Top of Information supplied

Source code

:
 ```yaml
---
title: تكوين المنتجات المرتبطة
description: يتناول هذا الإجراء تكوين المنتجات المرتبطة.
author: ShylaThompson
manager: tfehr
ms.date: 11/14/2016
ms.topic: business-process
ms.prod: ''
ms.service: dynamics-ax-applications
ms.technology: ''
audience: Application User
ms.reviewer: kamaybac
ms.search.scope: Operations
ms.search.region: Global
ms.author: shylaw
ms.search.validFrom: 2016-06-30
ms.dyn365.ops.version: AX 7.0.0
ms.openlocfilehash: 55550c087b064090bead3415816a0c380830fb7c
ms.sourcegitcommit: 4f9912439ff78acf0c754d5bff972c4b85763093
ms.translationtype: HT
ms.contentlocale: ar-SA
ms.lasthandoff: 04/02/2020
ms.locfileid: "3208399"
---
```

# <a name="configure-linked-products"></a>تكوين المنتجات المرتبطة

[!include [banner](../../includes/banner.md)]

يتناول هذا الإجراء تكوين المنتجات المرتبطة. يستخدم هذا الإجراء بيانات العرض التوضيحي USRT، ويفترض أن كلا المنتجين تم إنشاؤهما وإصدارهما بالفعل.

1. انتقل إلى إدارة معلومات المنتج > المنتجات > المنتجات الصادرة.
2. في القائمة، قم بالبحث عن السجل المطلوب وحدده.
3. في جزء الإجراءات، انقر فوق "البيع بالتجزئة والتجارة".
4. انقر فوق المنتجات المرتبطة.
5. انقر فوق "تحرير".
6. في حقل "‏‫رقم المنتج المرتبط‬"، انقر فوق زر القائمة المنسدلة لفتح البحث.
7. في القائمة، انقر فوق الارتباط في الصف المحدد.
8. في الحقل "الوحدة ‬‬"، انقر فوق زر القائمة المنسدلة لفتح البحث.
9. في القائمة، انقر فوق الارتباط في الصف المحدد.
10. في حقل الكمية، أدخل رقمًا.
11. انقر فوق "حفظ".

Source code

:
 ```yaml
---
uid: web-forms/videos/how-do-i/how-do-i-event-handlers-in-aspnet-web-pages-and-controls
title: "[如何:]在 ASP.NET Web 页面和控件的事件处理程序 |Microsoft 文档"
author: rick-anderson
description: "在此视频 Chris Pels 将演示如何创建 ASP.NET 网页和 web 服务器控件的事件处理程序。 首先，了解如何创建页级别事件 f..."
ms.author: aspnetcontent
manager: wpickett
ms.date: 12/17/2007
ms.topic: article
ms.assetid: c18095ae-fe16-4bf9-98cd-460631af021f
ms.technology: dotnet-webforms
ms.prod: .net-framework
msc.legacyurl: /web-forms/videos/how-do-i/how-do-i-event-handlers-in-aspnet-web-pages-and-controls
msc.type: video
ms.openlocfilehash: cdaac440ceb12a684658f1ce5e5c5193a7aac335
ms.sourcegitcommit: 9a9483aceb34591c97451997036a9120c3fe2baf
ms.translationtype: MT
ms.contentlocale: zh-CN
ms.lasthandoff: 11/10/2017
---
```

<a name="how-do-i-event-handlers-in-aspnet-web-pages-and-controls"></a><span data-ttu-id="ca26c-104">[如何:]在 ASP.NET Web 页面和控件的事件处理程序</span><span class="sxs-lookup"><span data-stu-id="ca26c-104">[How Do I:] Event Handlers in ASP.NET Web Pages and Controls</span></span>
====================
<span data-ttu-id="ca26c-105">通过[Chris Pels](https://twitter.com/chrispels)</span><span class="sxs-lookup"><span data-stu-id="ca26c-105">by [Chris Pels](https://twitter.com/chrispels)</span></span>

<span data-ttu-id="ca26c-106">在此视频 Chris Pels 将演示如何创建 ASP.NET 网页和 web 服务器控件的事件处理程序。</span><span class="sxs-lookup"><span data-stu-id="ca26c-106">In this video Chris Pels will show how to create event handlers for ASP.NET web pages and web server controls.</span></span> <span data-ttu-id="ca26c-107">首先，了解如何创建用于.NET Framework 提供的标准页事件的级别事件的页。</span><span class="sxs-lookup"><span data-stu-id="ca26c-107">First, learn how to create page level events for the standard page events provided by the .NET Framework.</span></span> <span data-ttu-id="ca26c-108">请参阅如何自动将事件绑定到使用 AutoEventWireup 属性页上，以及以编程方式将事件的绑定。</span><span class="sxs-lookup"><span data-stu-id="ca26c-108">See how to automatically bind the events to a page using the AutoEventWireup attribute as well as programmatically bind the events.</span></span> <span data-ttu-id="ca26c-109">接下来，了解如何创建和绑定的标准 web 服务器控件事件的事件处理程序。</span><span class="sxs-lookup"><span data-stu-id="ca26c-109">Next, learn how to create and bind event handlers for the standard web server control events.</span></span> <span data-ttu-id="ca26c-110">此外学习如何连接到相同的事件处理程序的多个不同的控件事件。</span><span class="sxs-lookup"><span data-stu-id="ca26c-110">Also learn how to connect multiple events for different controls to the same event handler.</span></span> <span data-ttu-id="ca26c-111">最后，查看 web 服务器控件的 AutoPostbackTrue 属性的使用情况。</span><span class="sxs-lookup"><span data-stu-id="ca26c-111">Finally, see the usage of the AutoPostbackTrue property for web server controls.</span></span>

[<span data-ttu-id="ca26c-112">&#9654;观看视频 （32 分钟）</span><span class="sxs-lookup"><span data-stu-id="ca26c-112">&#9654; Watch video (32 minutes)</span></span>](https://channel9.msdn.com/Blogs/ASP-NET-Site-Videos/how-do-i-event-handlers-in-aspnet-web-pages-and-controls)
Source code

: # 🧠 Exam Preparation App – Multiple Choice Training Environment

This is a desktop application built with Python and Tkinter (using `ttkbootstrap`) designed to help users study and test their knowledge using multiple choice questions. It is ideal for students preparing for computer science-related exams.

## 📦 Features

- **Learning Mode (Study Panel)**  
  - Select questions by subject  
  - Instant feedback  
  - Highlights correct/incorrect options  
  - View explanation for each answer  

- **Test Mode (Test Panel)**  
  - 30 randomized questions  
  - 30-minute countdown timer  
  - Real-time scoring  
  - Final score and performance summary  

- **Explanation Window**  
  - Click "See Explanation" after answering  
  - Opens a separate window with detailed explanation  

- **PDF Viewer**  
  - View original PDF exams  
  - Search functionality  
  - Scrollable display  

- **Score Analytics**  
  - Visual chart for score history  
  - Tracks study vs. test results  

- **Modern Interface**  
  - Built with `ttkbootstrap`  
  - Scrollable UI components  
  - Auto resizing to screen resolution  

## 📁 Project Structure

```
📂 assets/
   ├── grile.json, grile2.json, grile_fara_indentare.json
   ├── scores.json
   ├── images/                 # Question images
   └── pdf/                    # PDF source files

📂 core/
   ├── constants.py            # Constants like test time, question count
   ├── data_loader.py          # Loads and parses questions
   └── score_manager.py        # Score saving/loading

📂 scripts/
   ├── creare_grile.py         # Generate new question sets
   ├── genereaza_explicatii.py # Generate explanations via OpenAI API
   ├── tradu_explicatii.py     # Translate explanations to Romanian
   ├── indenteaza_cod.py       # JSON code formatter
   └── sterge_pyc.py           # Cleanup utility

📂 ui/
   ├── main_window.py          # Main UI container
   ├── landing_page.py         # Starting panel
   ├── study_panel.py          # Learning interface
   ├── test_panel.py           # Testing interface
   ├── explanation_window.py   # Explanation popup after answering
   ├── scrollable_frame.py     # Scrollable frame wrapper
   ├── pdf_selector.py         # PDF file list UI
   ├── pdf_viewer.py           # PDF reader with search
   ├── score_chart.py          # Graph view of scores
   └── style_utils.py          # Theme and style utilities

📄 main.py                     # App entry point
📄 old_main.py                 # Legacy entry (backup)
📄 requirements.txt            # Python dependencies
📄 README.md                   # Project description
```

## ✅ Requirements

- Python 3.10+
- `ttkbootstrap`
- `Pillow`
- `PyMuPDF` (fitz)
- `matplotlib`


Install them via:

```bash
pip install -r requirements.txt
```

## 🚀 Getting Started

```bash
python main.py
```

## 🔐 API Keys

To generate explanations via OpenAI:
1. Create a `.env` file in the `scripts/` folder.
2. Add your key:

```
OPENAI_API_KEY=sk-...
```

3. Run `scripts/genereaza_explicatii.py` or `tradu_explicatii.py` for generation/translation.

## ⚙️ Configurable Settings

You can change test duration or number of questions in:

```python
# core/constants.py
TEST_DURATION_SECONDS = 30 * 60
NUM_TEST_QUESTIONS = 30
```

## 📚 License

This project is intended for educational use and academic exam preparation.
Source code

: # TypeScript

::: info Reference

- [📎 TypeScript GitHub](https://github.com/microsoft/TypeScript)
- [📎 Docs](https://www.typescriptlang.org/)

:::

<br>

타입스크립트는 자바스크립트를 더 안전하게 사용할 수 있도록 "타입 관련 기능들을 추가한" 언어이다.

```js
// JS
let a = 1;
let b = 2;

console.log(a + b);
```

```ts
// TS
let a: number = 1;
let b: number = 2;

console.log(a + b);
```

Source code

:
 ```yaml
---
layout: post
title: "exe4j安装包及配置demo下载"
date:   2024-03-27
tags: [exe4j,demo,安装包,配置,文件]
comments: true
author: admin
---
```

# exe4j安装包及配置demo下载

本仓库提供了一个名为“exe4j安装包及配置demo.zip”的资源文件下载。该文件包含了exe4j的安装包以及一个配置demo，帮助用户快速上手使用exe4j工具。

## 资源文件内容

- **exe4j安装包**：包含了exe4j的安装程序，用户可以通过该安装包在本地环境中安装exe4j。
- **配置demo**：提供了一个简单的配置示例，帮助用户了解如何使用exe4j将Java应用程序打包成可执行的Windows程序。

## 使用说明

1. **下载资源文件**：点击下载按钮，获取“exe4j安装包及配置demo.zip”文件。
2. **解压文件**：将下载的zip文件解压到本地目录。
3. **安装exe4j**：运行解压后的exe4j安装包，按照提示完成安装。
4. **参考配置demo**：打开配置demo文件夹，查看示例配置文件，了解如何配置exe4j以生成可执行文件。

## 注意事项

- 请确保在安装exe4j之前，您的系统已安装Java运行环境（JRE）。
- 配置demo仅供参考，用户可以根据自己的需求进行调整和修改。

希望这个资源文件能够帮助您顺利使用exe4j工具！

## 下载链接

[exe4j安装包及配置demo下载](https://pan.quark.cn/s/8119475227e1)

Bottom of Information supplied

• _Problem details_: Would you copy out every line in the records that includes the string "after"?

• _Written response_:
  - Click "See Explanation" after answering  
   ├── explanation_window.py   # Explanation popup after answering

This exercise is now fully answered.